=== Section Start ===

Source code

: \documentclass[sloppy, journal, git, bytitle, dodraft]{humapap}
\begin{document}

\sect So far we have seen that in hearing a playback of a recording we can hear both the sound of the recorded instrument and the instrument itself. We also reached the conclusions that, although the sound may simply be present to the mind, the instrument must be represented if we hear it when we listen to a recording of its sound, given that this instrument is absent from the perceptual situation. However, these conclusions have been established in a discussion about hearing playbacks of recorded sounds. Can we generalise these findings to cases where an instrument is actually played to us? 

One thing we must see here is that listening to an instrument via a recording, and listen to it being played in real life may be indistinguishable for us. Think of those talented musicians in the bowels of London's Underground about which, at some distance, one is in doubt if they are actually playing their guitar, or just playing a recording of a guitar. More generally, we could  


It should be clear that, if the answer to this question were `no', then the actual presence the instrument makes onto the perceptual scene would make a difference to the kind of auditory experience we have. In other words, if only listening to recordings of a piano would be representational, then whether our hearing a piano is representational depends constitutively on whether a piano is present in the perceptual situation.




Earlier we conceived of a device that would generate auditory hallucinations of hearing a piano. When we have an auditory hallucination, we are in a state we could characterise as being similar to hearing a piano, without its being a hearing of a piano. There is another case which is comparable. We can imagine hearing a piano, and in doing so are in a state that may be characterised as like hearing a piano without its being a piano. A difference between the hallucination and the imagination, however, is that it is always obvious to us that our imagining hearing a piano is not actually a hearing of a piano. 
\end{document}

=== Section End ===

Go through the material above and copy each line that has the word "listening".

One thing we must see here is that listening to an instrument via a recording, and listen to it being played in real life may be indistinguishable for us. Think of those talented musicians in the bowels of London's Underground about which, at some distance, one is in doubt if they are actually playing their guitar, or just playing a recording of a guitar. More generally, we could  
It should be clear that, if the answer to this question were `no', then the actual presence the instrument makes onto the perceptual scene would make a difference to the kind of auditory experience we have. In other words, if only listening to recordings of a piano would be representational, then whether our hearing a piano is representational depends constitutively on whether a piano is present in the perceptual situation.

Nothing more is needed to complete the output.